And the results I get:


Base Container
Calling base class.
(a,0)(b,0)
Calling base class.
(a,1)(b,0)
Calling base class.
(a,2)(b,0)
Calling base class.
(a,0)(b,1)
Calling base class.
(a,1)(b,1)
Calling base class.
(a,2)(b,1)
Calling base class.
(a,0)(b,2)
Calling base class.
(a,1)(b,2)
Calling base class.
(a,2)(b,2)

Derived Container: 
Calling base class.
(a,0)(b,0)
Calling derived class.
(a,1)
Calling derived class.
(a,2)
Calling derived class.
(b,1)
Calling derived class.
(a,1)(b,1)
Calling derived class.
(a,2)(b,1)
Calling derived class.
(b,2)
Calling derived class.
(a,1)(b,2)
Calling derived class.
(a,2)(b,2)

Each genReturnValue print its class (either base or derived) every call. The base class functions as it should. However, the derived class does not. The first iteration calls the base class genReturnValue and the 0s aren't filtered out. However, further iterations do.

Since this is my first foray into templates and derived classes, I'm sure I'm missing something obvious, but for the life of me I can't figure it out. GCC 4.6.3 and Clang 3.0-6 provide the same output.

¡Halp!

Edit: Also, I'm relatively new at C++ programming. I'm open to critiques, style or otherwise,if you have any. Thanks!

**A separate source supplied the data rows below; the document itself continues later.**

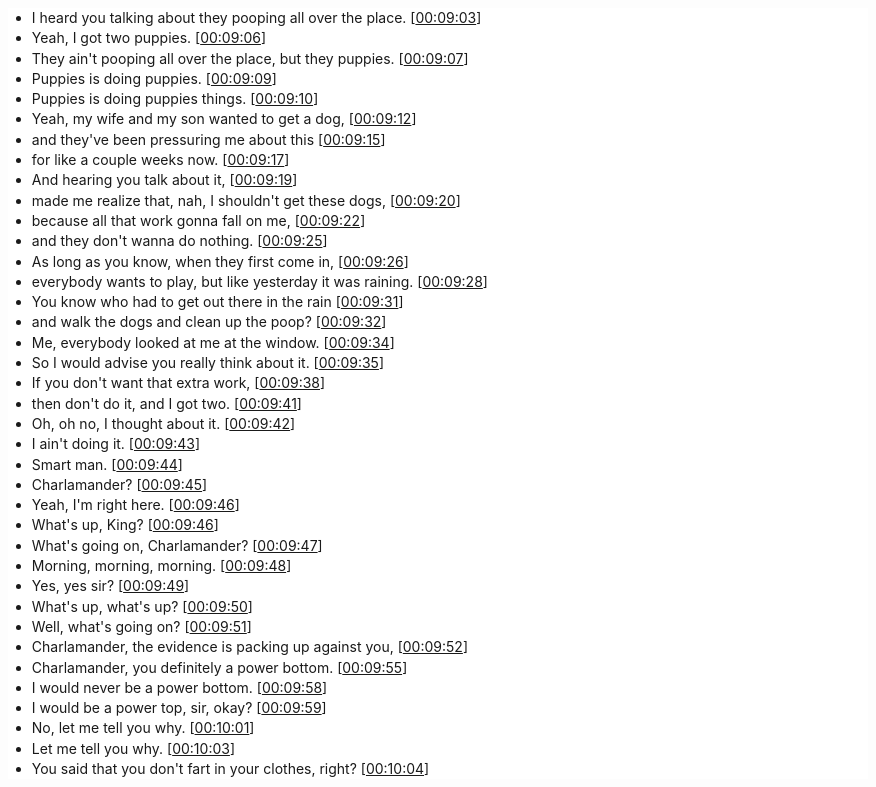 *  I heard you talking about they pooping all over the place. [[00:09:03](https://www.youtube.com/watch?v=oCnydHboniQ&t=543.92s)]
*  Yeah, I got two puppies. [[00:09:06](https://www.youtube.com/watch?v=oCnydHboniQ&t=546.76s)]
*  They ain't pooping all over the place, but they puppies. [[00:09:07](https://www.youtube.com/watch?v=oCnydHboniQ&t=547.84s)]
*  Puppies is doing puppies. [[00:09:09](https://www.youtube.com/watch?v=oCnydHboniQ&t=549.5600000000001s)]
*  Puppies is doing puppies things. [[00:09:10](https://www.youtube.com/watch?v=oCnydHboniQ&t=550.6s)]
*  Yeah, my wife and my son wanted to get a dog, [[00:09:12](https://www.youtube.com/watch?v=oCnydHboniQ&t=552.0s)]
*  and they've been pressuring me about this [[00:09:15](https://www.youtube.com/watch?v=oCnydHboniQ&t=555.52s)]
*  for like a couple weeks now. [[00:09:17](https://www.youtube.com/watch?v=oCnydHboniQ&t=557.88s)]
*  And hearing you talk about it, [[00:09:19](https://www.youtube.com/watch?v=oCnydHboniQ&t=559.12s)]
*  made me realize that, nah, I shouldn't get these dogs, [[00:09:20](https://www.youtube.com/watch?v=oCnydHboniQ&t=560.28s)]
*  because all that work gonna fall on me, [[00:09:22](https://www.youtube.com/watch?v=oCnydHboniQ&t=562.84s)]
*  and they don't wanna do nothing. [[00:09:25](https://www.youtube.com/watch?v=oCnydHboniQ&t=565.0799999999999s)]
*  As long as you know, when they first come in, [[00:09:26](https://www.youtube.com/watch?v=oCnydHboniQ&t=566.4s)]
*  everybody wants to play, but like yesterday it was raining. [[00:09:28](https://www.youtube.com/watch?v=oCnydHboniQ&t=568.4s)]
*  You know who had to get out there in the rain [[00:09:31](https://www.youtube.com/watch?v=oCnydHboniQ&t=571.24s)]
*  and walk the dogs and clean up the poop? [[00:09:32](https://www.youtube.com/watch?v=oCnydHboniQ&t=572.52s)]
*  Me, everybody looked at me at the window. [[00:09:34](https://www.youtube.com/watch?v=oCnydHboniQ&t=574.12s)]
*  So I would advise you really think about it. [[00:09:35](https://www.youtube.com/watch?v=oCnydHboniQ&t=575.84s)]
*  If you don't want that extra work, [[00:09:38](https://www.youtube.com/watch?v=oCnydHboniQ&t=578.4399999999999s)]
*  then don't do it, and I got two. [[00:09:41](https://www.youtube.com/watch?v=oCnydHboniQ&t=581.0400000000001s)]
*  Oh, oh no, I thought about it. [[00:09:42](https://www.youtube.com/watch?v=oCnydHboniQ&t=582.32s)]
*  I ain't doing it. [[00:09:43](https://www.youtube.com/watch?v=oCnydHboniQ&t=583.44s)]
*  Smart man. [[00:09:44](https://www.youtube.com/watch?v=oCnydHboniQ&t=584.36s)]
*  Charlamander? [[00:09:45](https://www.youtube.com/watch?v=oCnydHboniQ&t=585.2s)]
*  Yeah, I'm right here. [[00:09:46](https://www.youtube.com/watch?v=oCnydHboniQ&t=586.12s)]
*  What's up, King? [[00:09:46](https://www.youtube.com/watch?v=oCnydHboniQ&t=586.96s)]
*  What's going on, Charlamander? [[00:09:47](https://www.youtube.com/watch?v=oCnydHboniQ&t=587.8000000000001s)]
*  Morning, morning, morning. [[00:09:48](https://www.youtube.com/watch?v=oCnydHboniQ&t=588.84s)]
*  Yes, yes sir? [[00:09:49](https://www.youtube.com/watch?v=oCnydHboniQ&t=589.76s)]
*  What's up, what's up? [[00:09:50](https://www.youtube.com/watch?v=oCnydHboniQ&t=590.6s)]
*  Well, what's going on? [[00:09:51](https://www.youtube.com/watch?v=oCnydHboniQ&t=591.76s)]
*  Charlamander, the evidence is packing up against you, [[00:09:52](https://www.youtube.com/watch?v=oCnydHboniQ&t=592.6400000000001s)]
*  Charlamander, you definitely a power bottom. [[00:09:55](https://www.youtube.com/watch?v=oCnydHboniQ&t=595.6s)]
*  I would never be a power bottom. [[00:09:58](https://www.youtube.com/watch?v=oCnydHboniQ&t=598.6s)]
*  I would be a power top, sir, okay? [[00:09:59](https://www.youtube.com/watch?v=oCnydHboniQ&t=599.96s)]
*  No, let me tell you why. [[00:10:01](https://www.youtube.com/watch?v=oCnydHboniQ&t=601.88s)]
*  Let me tell you why. [[00:10:03](https://www.youtube.com/watch?v=oCnydHboniQ&t=603.4000000000001s)]
*  You said that you don't fart in your clothes, right? [[00:10:04](https://www.youtube.com/watch?v=oCnydHboniQ&t=604.24s)]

preguntado el 22 de mayo de 12 a las 18:05

2 Respuestas

It has, actually, nothing to do with pointers; but is, instead, a limitation of the virtual funciones.

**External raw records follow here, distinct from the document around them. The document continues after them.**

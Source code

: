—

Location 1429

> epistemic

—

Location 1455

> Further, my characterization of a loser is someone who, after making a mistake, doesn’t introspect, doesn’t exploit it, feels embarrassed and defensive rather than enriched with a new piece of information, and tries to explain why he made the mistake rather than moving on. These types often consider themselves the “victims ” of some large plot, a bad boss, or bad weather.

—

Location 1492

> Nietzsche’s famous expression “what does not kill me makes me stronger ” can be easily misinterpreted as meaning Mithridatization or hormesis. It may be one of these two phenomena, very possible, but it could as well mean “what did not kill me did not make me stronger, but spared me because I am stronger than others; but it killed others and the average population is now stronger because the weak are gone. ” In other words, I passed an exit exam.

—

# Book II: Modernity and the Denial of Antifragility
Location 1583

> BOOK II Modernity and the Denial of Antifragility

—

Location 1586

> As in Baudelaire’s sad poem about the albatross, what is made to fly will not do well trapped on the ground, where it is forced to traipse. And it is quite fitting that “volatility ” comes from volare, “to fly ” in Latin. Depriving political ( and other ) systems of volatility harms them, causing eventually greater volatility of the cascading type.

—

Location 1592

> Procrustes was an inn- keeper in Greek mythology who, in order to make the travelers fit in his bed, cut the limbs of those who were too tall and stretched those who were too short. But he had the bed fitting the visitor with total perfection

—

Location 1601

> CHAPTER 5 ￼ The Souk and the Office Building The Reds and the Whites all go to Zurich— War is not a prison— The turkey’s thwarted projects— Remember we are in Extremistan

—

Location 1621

During construction and destruction virtual calls cannot be purely virtual because of the order of construction and destruction of base classes relative to their derived counterparts, so instead they are statically resolved.

That is, a call to virtualfunc in a constructor or destructor of Base is (somehow) resolved to Base::virtualfunc. If this is a pure virtual function, then Undefined Behavior ensues.

As such, the general guideline is:

  • Nunca call virtual functions from constructors or destructors.

Ejemplo:

struct Base {
    Base() { call(); }

    virtual call() { std::cout << "Base\n"; }
};

struct Derived: Base {
    Derived(int i): _i(i);

    virtual call() { std::cout << "Derived" << _i << "\n"; }

    int _i;
};

int main() {
    Derived d(1);
};

Esto imprimirá Baseno, Derived1 as you might expect; and there is a good reason for this: remember the construction order of things:

  • Derived() se llama
  • It automatically calls Base()
  • Llama _i(i)
  • It enters the body of Derived(), which does nothing

Por tanto, cuando Base() se llama, _i has not been initialized yet, so a call to call would be foolish. Thankfully the Standard has seen fit to provide a good work-around here, even though it is, most of the time, not what you would first expect.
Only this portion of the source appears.